Data shown: Begin

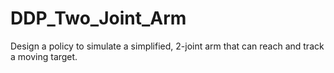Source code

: # DDP_Two_Joint_Arm
Design a policy to simulate a simplified, 2-joint arm that can reach and track a moving target.
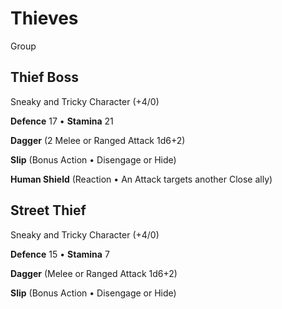 # Thieves

Group

<section class="summaries">

<section class="summary">

## Thief Boss

Sneaky and Tricky Character (+4/0)

**Defence** 17 • **Stamina** 21

**Dagger** (2 Melee or Ranged Attack 1d6+2)

**Slip** (Bonus Action • Disengage or Hide)

**Human Shield** (Reaction • An Attack targets another Close ally)

</section>

<section class="summary">

## Street Thief

Sneaky and Tricky Character (+4/0)

**Defence** 15 • **Stamina** 7

**Dagger** (Melee or Ranged Attack 1d6+2)

**Slip** (Bonus Action • Disengage or Hide)

</section>

</section>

Data shown: End

= The problem =
Would you retype the lines of the data above, from the one holding "## Thief Boss" through its final line, exactly and without adding any other line?

= Completed task =
## Thief Boss

Sneaky and Tricky Character (+4/0)

**Defence** 17 • **Stamina** 21

**Dagger** (2 Melee or Ranged Attack 1d6+2)

**Slip** (Bonus Action • Disengage or Hide)

**Human Shield** (Reaction • An Attack targets another Close ally)

</section>

<section class="summary">

## Street Thief

Sneaky and Tricky Character (+4/0)

**Defence** 15 • **Stamina** 7

**Dagger** (Melee or Ranged Attack 1d6+2)

**Slip** (Bonus Action • Disengage or Hide)

</section>

</section>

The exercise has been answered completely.